Dogs splashed in large puddles Tuesday inside Optimist Park. These puddles were left in the wake of this week’s flooding of the Laramie River. The dogs’ owners stood in dry sections of the park’s green field.
The park, along with a number of streets such as Curtis, Hodgeman and Spruce — on Laramie’s West neighborhood – was left partly underwater Monday as the river crested along the Green Belt, said Mike Zook, parks manager for the City of Laramie.
Close to 1200 volunteers consisting of WyoTech students, local members of the Mormon Church and other groups worked with community emergency response teams to lay sandbags and perform other duties. The goal on Monday was to hold back the water from West Side homes, said Sandra Newland, emergency manager for the City of Laramie.
Newland said that 250 tons of dirt was used to construct a make-shift levee in order to divert water away from affected areas, and an estimated 22,000 sandbags were placed to protect housing.
Most of the volunteers worked in the West Side where the worst flooding occurred. “The volunteers were concentrated around Optimist Park,” he said.
In addition to the West Side, both the areas surrounding Lee’s and Sunny Meadows trailer parks experienced flooding on Monday, Newland said.
The flood came as a result of a combination of the heavy rain fall last weekend, late-season snowstorms and the melting snowpack in the area’s mountains, Zook said. The tributaries (smaller rivers) that feed into the Laramie are at 100 percent capacity.
“All the rivers were very full,” Zook said.
The overflowing water from the Laramie River began to encroach upon the area around the Green Belt in the early hours of Monday morning, when city entities began to receive calls concerning the flood, Newland said.
“We first started getting notifications around 4 a.m.,” she said.
The responders who were first on scene to South Spruce Street arrived to find that a seeming river had formed in the alleyway behind the houses along the street, Newland said.
20 West Side homes were breached by the water on Monday and 40 homes were in some way affected by the flood, Newland said.
A number of streets surrounding Optimist Park remain closed as a result of the flood.
While city officials were aware that the river’s water was rising, Newland said she and other city employees were “astonished” by how much and how fast the water rose from the river’s banks.
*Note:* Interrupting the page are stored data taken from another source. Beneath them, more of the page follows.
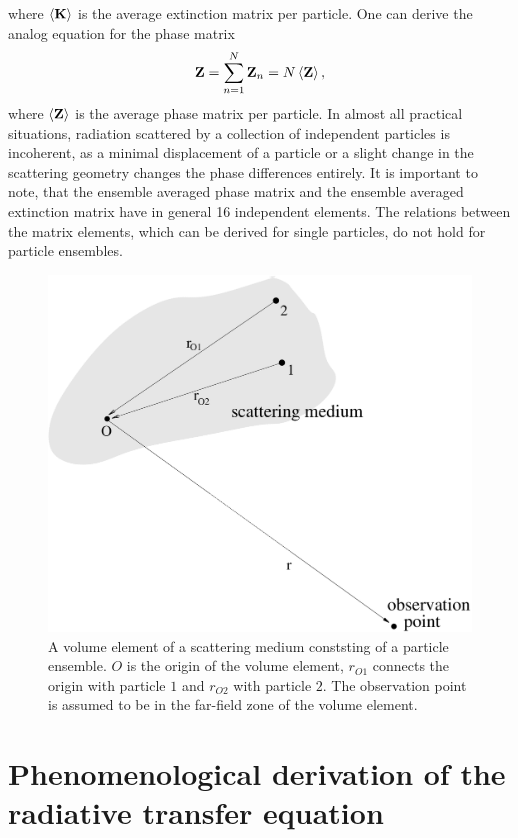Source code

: where $\left\langle {\bf K} \right\rangle$ is the average extinction matrix per
particle. One can derive the analog equation for the phase matrix
 \begin{equation}
  \label{eq:rtetheory:pha_mat_tot}
  {\bf Z} = \sum_{n=1}^N  \mathbf{Z}_n = N \left\langle {\bf Z} \right\rangle,
\end{equation}
where $\left\langle {\bf Z} \right\rangle$ is the average phase matrix per particle.  In
almost all practical situations, radiation scattered by a collection
of independent particles is incoherent, as a minimal displacement of a
particle or a slight change in the scattering geometry changes the
phase differences entirely.  It is important to note, that the
ensemble averaged phase matrix and the ensemble averaged extinction
matrix have in general 16 independent elements. The relations between
the matrix elements, which can be derived for single particles, do not
hold for particle ensembles.

\begin{figure}[t]
 \begin{center}
   \includegraphics*[width=0.6\hsize]{part_ensemble}
   \caption{A volume element of a scattering medium conststing of a particle ensemble. $O$ is the origin of the volume element, $r_{O1}$ connects the origin with particle $1$ and $r_{O2}$ with particle $2$. The observation point is assumed to be in the far-field zone of the volume element.}
  \label{fig:part_ensembles}  
 \end{center}
\end{figure}


\clearpage

\section[Radiative transfer equation]{Phenomenological derivation of the radiative transfer equation}
\label{sec:rtetheory:theory_rte}

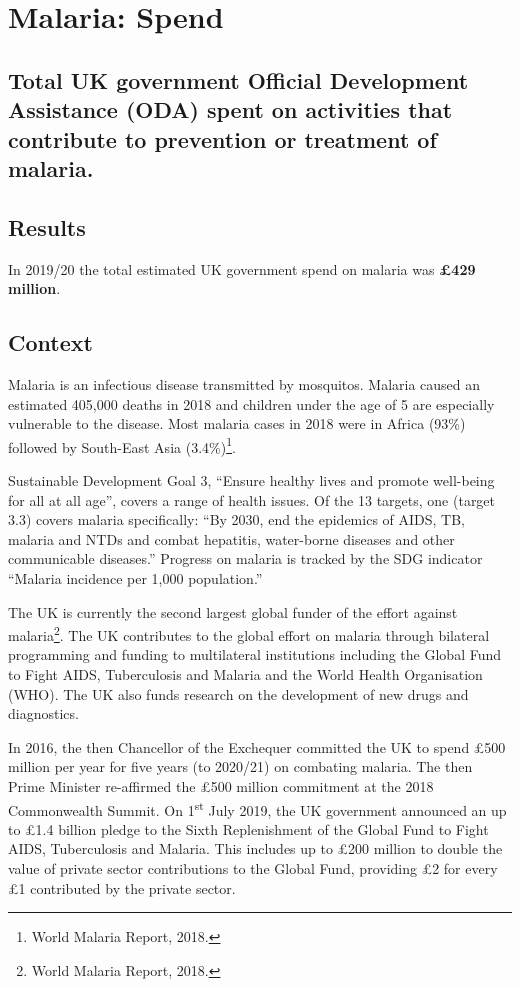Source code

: \chapter{Malaria: Spend}

\section*{Total UK government Official Development Assistance (ODA) spent on activities that contribute to prevention or treatment of malaria.} %

\thispagestyle{empty}

\section{Results}

In 2019/20 the total estimated UK government spend on malaria was \textbf{\pounds 429 million}. %

\section{Context}

Malaria is an infectious disease transmitted by mosquitos. %
Malaria caused an estimated 405,000 deaths in 2018 and children under the age of 5 are especially vulnerable to the disease. Most malaria cases in 2018 were in Africa (93\%) followed by South-East Asia (3.4\%)\footnote{World Malaria Report, 2018.}. %

Sustainable Development Goal 3, ``Ensure healthy lives and promote well-being for all at all age'', covers a range of health issues. %
Of the 13 targets, one (target 3.3) covers malaria specifically: ``By 2030, end the epidemics of AIDS, TB, malaria and NTDs and combat hepatitis, water-borne diseases and other communicable diseases.'' %
Progress on malaria is tracked by the SDG indicator ``Malaria incidence per 1,000 population.'' %

The UK is currently the second largest global funder of the effort against malaria\footnote{World Malaria Report, 2018.}. %
The UK contributes to the global effort on malaria through bilateral programming and funding to multilateral institutions including the Global Fund to Fight AIDS, Tuberculosis and Malaria and the World Health Organisation (WHO). %
The UK also funds research on the development of new drugs and diagnostics. %

In 2016, the then Chancellor of the Exchequer committed the UK to spend \pounds 500 million per year for five years (to 2020/21) on combating malaria. %
The then Prime Minister re-affirmed the \pounds 500 million commitment at the 2018 Commonwealth Summit. %
On 1\textsuperscript{st} July 2019, the UK government announced an up to \pounds 1.4 billion pledge to the Sixth Replenishment of the Global Fund to Fight AIDS, Tuberculosis and Malaria. %
This includes up to \pounds 200 million to double the value of private sector contributions to the Global Fund, providing \pounds 2 for every \pounds 1 contributed by the private sector. %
“We couldn’t believe it,” she said.
As early as next week materials used to protect property and divert flood waters—such as the sandbags and the dirt levee—may be removed if flood waters from the Laramie River continue to go down, Zook said.
“It’s starting to recede now. It’s coming down significantly,” he said.
While the water levels are currently decreasing, Zook warned that if the temperature gets too warm or if heavy rainfall returns, the river may flood again in the near future.
“It could be significant if it warms up,” he said.